I would expect that there's some sort of library that I can use in this fashion:

int* buffer[720*480]; // read in from file/memory/network stream
raw_params params;
params.depth = 16;
params.width = 720;
params.height = 480;
params.map = "rgb";
params.interleave = JPEG_RAW_INTERLEAVE_OFF;

jpeg_encode(buffer, params)

But I can't seem to find it.

Clarification

I'm looking for a simple example of how to use such a library as well. Code as robust as the source of netpbm and magick are too complex for my level of understanding.

+1  A: 

Yes, there is a library for this (luckily!): http://freshmeat.net/projects/libjpeg/ equal (?) to http://sourceforge.net/projects/libjpeg/

Daevius
CoolAJ86
You did look at it perhaps, but you didn't mention you did. Neither did you specify you level of understanding. And neither did you ask for a manual past the 60's. If you are not clear in your questions, how can the answers be to your liking?Some quick googling gives me: http://andrewewhite.net/wordpress/2008/09/02/very-simple-jpeg-writer-in-c-cExample: http://www.codeguru.com/forum/showthread.php?t=467833But most useful of all: http://stackoverflow.com/questions/637043/using-jpeglib-for-jpeg-compressed-byte-stream
Daevius
The copy at sourceforge is out of date. See www.ijg.org for the latest and greatest. That said, libjpeg is the only sensible approach unless you have an unbounded budget and need hard real-time performance at better than standard video rates.
RBerteig
Sorry for the initial frustrated response. I'd been googling for a while to find a simple answer. Most of what I found are like the link that you mention in your comment - which is the OPPOSITE of what I want, and not very easy to understand.
CoolAJ86
+2  A: 

The libjpeg library from the Independent JPEG Group is the reference implementation of the JPEG standard, written by folks who were and are involved in the creation of the standard. It is robust, stable, and highly portable.
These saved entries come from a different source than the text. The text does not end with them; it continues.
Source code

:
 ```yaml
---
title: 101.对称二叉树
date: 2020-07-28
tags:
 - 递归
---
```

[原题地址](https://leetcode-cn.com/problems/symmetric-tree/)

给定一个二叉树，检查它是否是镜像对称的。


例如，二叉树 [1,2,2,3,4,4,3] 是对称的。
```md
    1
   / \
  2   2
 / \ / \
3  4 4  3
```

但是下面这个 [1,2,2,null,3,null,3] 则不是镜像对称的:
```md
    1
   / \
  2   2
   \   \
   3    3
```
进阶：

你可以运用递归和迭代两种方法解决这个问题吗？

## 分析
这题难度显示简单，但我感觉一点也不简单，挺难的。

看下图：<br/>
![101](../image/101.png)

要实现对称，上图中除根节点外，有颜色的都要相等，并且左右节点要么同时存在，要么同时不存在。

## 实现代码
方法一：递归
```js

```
It comes as a source kit, which includes extensive documentation and samples.

Its preferred representation for a source image is as an array pointers to of arrays of pixels, not as a single monolithic array as you show. You can easily create the array of pointers to rows to address your image buffer, however.

It is highly configurable and extensible. Specifically, it allows both the data source and the destination to be configured through call backs. This adds some complexity to a first use, but it isn't all that hard to deal with.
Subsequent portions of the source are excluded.